- **EXERCISE**: Return the following from the records below: each line, word for word, starting with the line that contains "56 (2006): 49-77.</li>" and going on through the line that contains "October 8, 2005.</li>", with nothing outside that range.

- **DATA SHOWN**:
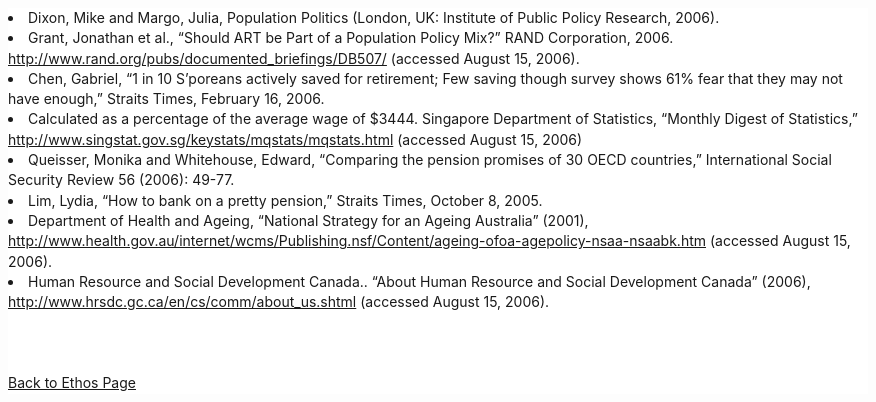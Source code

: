 <li id="num11">Dixon, Mike and Margo, Julia, Population Politics (London, UK: Institute of Public Policy Research, 2006).</li>		
	
<li id="num12">Grant, Jonathan et al., “Should ART be Part of a Population Policy Mix?” RAND Corporation, 2006. <a target="_blank" href="http://www.rand.org/pubs/documented_briefings/DB507/">http://www.rand.org/pubs/documented_briefings/DB507/</a> (accessed August 15, 2006).</li>	
	
<li id="num13">Chen, Gabriel, “1 in 10 S’poreans actively saved for retirement; Few saving though survey shows 61% fear that they may not have enough,” Straits Times, February 16, 2006.</li>	
	
<li id="num14">Calculated as a percentage of the average wage of $3444. Singapore Department of Statistics, “Monthly Digest of Statistics,” <a target="_blank" href="http://www.singstat.gov.sg/keystats/mqstats/mqstats.html">http://www.singstat.gov.sg/keystats/mqstats/mqstats.html</a> (accessed August 15, 2006)
</li>

<li id="num15">Queisser, Monika and Whitehouse, Edward, “Comparing the pension promises of 30 OECD countries,” International Social Security Review 56 (2006): 49-77.</li>
	
<li id="num16">Lim, Lydia, “How to bank on a pretty pension,” Straits Times, October 8, 2005.</li>	
	
<li id="num17">Department of Health and Ageing, “National Strategy for an Ageing Australia” (2001), <a target="_blank" href="http://www.health.gov.au/internet/wcms/Publishing.nsf/Content/ageing-ofoa-agepolicy-nsaa-nsaabk.htm">http://www.health.gov.au/internet/wcms/Publishing.nsf/Content/ageing-ofoa-agepolicy-nsaa-nsaabk.htm</a> (accessed August 15, 2006).
</li>		
	
<li id="num18">Human Resource and Social Development Canada.. “About Human Resource and Social Development Canada” (2006),<a target="_blank" href="http://www.hrsdc.gc.ca/en/cs/comm/about_us.shtml"> http://www.hrsdc.gc.ca/en/cs/comm/about_us.shtml</a> (accessed August 15, 2006).</li>			

	
	
	
</ol>	



<br>




<br>
<br>	
<div class="back">
<a href="/ethos/">Back to Ethos Page</a>	
</div>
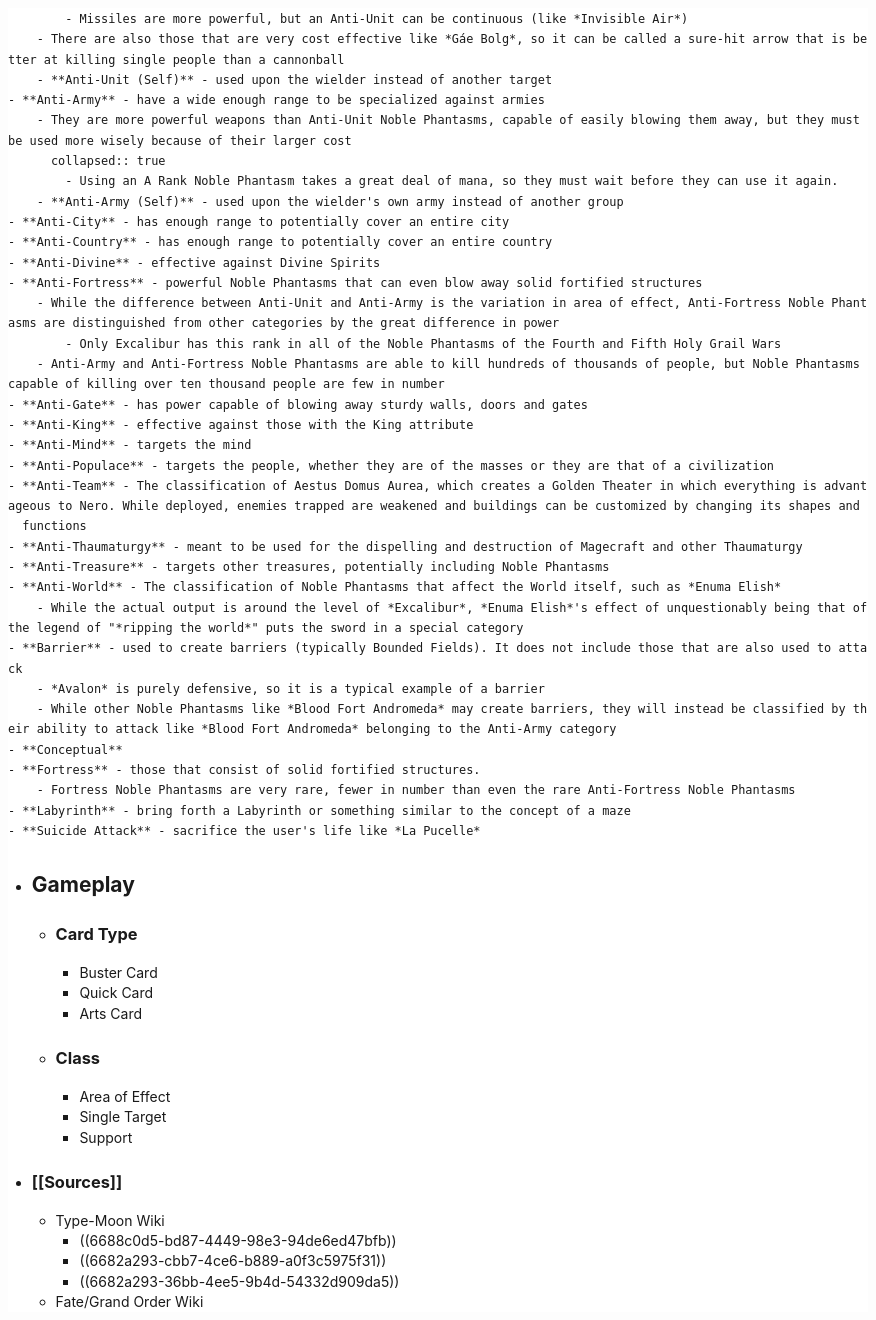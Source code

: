 			- Missiles are more powerful, but an Anti-Unit can be continuous (like *Invisible Air*)
		- There are also those that are very cost effective like *Gáe Bolg*, so it can be called a sure-hit arrow that is better at killing single people than a cannonball
		- **Anti-Unit (Self)** - used upon the wielder instead of another target
	- **Anti-Army** - have a wide enough range to be specialized against armies
		- They are more powerful weapons than Anti-Unit Noble Phantasms, capable of easily blowing them away, but they must be used more wisely because of their larger cost
		  collapsed:: true
			- Using an A Rank Noble Phantasm takes a great deal of mana, so they must wait before they can use it again.
		- **Anti-Army (Self)** - used upon the wielder's own army instead of another group
	- **Anti-City** - has enough range to potentially cover an entire city
	- **Anti-Country** - has enough range to potentially cover an entire country
	- **Anti-Divine** - effective against Divine Spirits
	- **Anti-Fortress** - powerful Noble Phantasms that can even blow away solid fortified structures
		- While the difference between Anti-Unit and Anti-Army is the variation in area of effect, Anti-Fortress Noble Phantasms are distinguished from other categories by the great difference in power
			- Only Excalibur has this rank in all of the Noble Phantasms of the Fourth and Fifth Holy Grail Wars
		- Anti-Army and Anti-Fortress Noble Phantasms are able to kill hundreds of thousands of people, but Noble Phantasms capable of killing over ten thousand people are few in number
	- **Anti-Gate** - has power capable of blowing away sturdy walls, doors and gates
	- **Anti-King** - effective against those with the King attribute
	- **Anti-Mind** - targets the mind
	- **Anti-Populace** - targets the people, whether they are of the masses or they are that of a civilization
	- **Anti-Team** - The classification of Aestus Domus Aurea, which creates a Golden Theater in which everything is advantageous to Nero. While deployed, enemies trapped are weakened and buildings can be customized by changing its shapes and 
	  functions
	- **Anti-Thaumaturgy** - meant to be used for the dispelling and destruction of Magecraft and other Thaumaturgy
	- **Anti-Treasure** - targets other treasures, potentially including Noble Phantasms
	- **Anti-World** - The classification of Noble Phantasms that affect the World itself, such as *Enuma Elish*
		- While the actual output is around the level of *Excalibur*, *Enuma Elish*'s effect of unquestionably being that of the legend of "*ripping the world*" puts the sword in a special category
	- **Barrier** - used to create barriers (typically Bounded Fields). It does not include those that are also used to attack
		- *Avalon* is purely defensive, so it is a typical example of a barrier
		- While other Noble Phantasms like *Blood Fort Andromeda* may create barriers, they will instead be classified by their ability to attack like *Blood Fort Andromeda* belonging to the Anti-Army category
	- **Conceptual**
	- **Fortress** - those that consist of solid fortified structures.
		- Fortress Noble Phantasms are very rare, fewer in number than even the rare Anti-Fortress Noble Phantasms
	- **Labyrinth** - bring forth a Labyrinth or something similar to the concept of a maze
	- **Suicide Attack** - sacrifice the user's life like *La Pucelle*
- ## Gameplay
	- ### Card Type
		- Buster Card
		- Quick Card
		- Arts Card
	- ### Class
		- Area of Effect
		- Single Target
		- Support
- ### [[Sources]]
	- Type-Moon Wiki
		- ((6688c0d5-bd87-4449-98e3-94de6ed47bfb))
		- ((6682a293-cbb7-4ce6-b889-a0f3c5975f31))
		- ((6682a293-36bb-4ee5-9b4d-54332d909da5))
	- Fate/Grand Order Wiki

- **RESPONSE**:
<li id="num15">Queisser, Monika and Whitehouse, Edward, “Comparing the pension promises of 30 OECD countries,” International Social Security Review 56 (2006): 49-77.</li>
	
<li id="num16">Lim, Lydia, “How to bank on a pretty pension,” Straits Times, October 8, 2005.</li>	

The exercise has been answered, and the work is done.